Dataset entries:
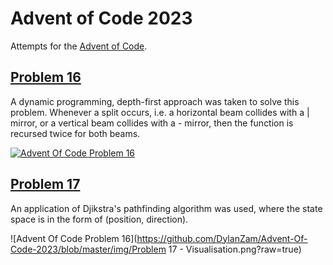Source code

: # Advent of Code 2023

Attempts for the [Advent of Code](https://adventofcode.com/).

## [Problem 16](https://adventofcode.com/2023/day/16)

A dynamic programming, depth-first approach was taken to solve this problem. Whenever a split occurs, i.e. a horizontal beam collides with a | mirror, or a vertical beam collides with a - mirror, then the function is recursed twice for both beams. 

[![Advent Of Code Problem 16](https://img.youtube.com/vi/r74SKH55auo/0.jpg)](https://www.youtube.com/watch?v=r74SKH55auo)

## [Problem 17](https://adventofcode.com/2023/day/16)

An application of Djikstra's pathfinding algorithm was used, where the state space is in the form of (position, direction).

![Advent Of Code Problem 16](https://github.com/DylanZam/Advent-Of-Code-2023/blob/master/img/Problem 17 - Visualisation.png?raw=true)
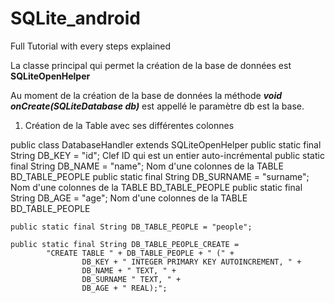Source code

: # SQLite_android
Full Tutorial with every steps explained

La classe principal qui permet la création de la base de données est **SQLiteOpenHelper**

Au moment de la création de la base de données la méthode _**void onCreate(SQLiteDatabase db)**_ est appellé le paramètre db est la base.

1. Création de la Table avec ses différentes colonnes 


public class DatabaseHandler extends SQLiteOpenHelper 
    public static final String DB_KEY = "id";               Clef ID qui est un entier auto-incrémental
    public static final String DB_NAME = "name";            Nom d'une colonnes de la TABLE BD_TABLE_PEOPLE
    public static final String DB_SURNAME = "surname";      Nom d'une colonnes de la TABLE BD_TABLE_PEOPLE
    public static final String DB_AGE = "age";              Nom d'une colonnes de la TABLE BD_TABLE_PEOPLE

    public static final String DB_TABLE_PEOPLE = "people";

    public static final String DB_TABLE_PEOPLE_CREATE =
            "CREATE TABLE " + DB_TABLE_PEOPLE + " (" +
                    DB_KEY + " INTEGER PRIMARY KEY AUTOINCREMENT, " +
                    DB_NAME + " TEXT, " +
                    DB_SURNAME " TEXT, " +
                    DB_AGE + " REAL);";

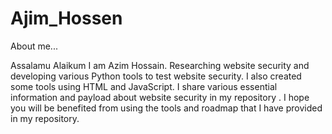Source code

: # Ajim_Hossen
About me...





Assalamu Alaikum I am Azim Hossain. Researching website security and developing various Python tools to  test website security. I also created some tools using HTML and JavaScript. I share various essential information and payload about website security in my repository . I hope you will be benefited  from using the tools and roadmap that I have provided in my repository. 
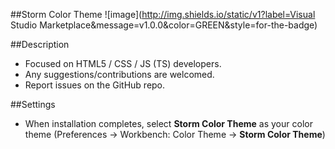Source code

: ##Storm Color Theme
![image](http://img.shields.io/static/v1?label=Visual Studio Marketplace&message=v1.0.0&color=GREEN&style=for-the-badge)


##Description
* Focused on HTML5 / CSS / JS (TS) developers.
* Any suggestions/contributions are welcomed.
* Report issues on the GitHub repo.

##Settings
* When installation completes, select **Storm Color Theme** as your color theme (Preferences → Workbench: Color Theme → **Storm Color Theme**)
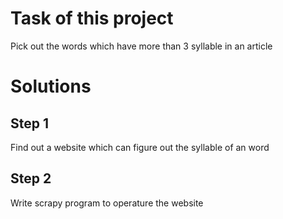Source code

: # Task of this project
Pick out the words which have more than 3 syllable in an article
# Solutions
## Step 1
Find out a website which can figure out the syllable of an word
## Step 2
Write scrapy program to operature the website
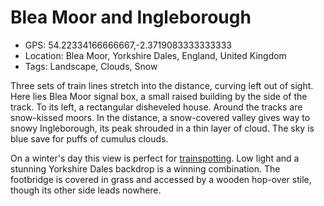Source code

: # Blea Moor and Ingleborough

- GPS: 54.22334166666667,-2.3719083333333333
- Location: Blea Moor, Yorkshire Dales, England, United Kingdom
- Tags: Landscape, Clouds, Snow

Three sets of train lines stretch into the distance, curving left out of sight. Here lies Blea Moor signal box, a small raised building by the side of the track. To its left, a rectangular disheveled house. Around the tracks are snow-kissed moors. In the distance, a snow-covered valley gives way to snowy Ingleborough, its peak shrouded in a thin layer of cloud. The sky is blue save for puffs of cumulus clouds.

On a winter's day this view is perfect for [trainspotting](../../blog/p/2023-01-22-adventure-week-3). Low light and a stunning Yorkshire Dales backdrop is a winning combination. The footbridge is covered in grass and accessed by a wooden hop-over stile, though its other side leads nowhere.
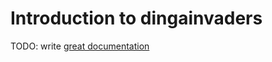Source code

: # Introduction to dingainvaders

TODO: write [great documentation](http://jacobian.org/writing/what-to-write/)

WHAT YOU SHOULD DO: Exact copy required, pictures excluded: the lines from the one holding "JS (TS) developers." through the last line of the data, both ends included.

ANSWER SECTION:
* Focused on HTML5 / CSS / JS (TS) developers.
* Any suggestions/contributions are welcomed.
* Report issues on the GitHub repo.

##Settings
* When installation completes, select **Storm Color Theme** as your color theme (Preferences → Workbench: Color Theme → **Storm Color Theme**)
Source code

: # Task of this project
Pick out the words which have more than 3 syllable in an article
# Solutions
## Step 1
Find out a website which can figure out the syllable of an word
## Step 2
Write scrapy program to operature the website
Source code

: # Blea Moor and Ingleborough

- GPS: 54.22334166666667,-2.3719083333333333
- Location: Blea Moor, Yorkshire Dales, England, United Kingdom
- Tags: Landscape, Clouds, Snow

Three sets of train lines stretch into the distance, curving left out of sight. Here lies Blea Moor signal box, a small raised building by the side of the track. To its left, a rectangular disheveled house. Around the tracks are snow-kissed moors. In the distance, a snow-covered valley gives way to snowy Ingleborough, its peak shrouded in a thin layer of cloud. The sky is blue save for puffs of cumulus clouds.

On a winter's day this view is perfect for [trainspotting](../../blog/p/2023-01-22-adventure-week-3). Low light and a stunning Yorkshire Dales backdrop is a winning combination. The footbridge is covered in grass and accessed by a wooden hop-over stile, though its other side leads nowhere.
Source code

: # Introduction to dingainvaders

TODO: write [great documentation](http://jacobian.org/writing/what-to-write/)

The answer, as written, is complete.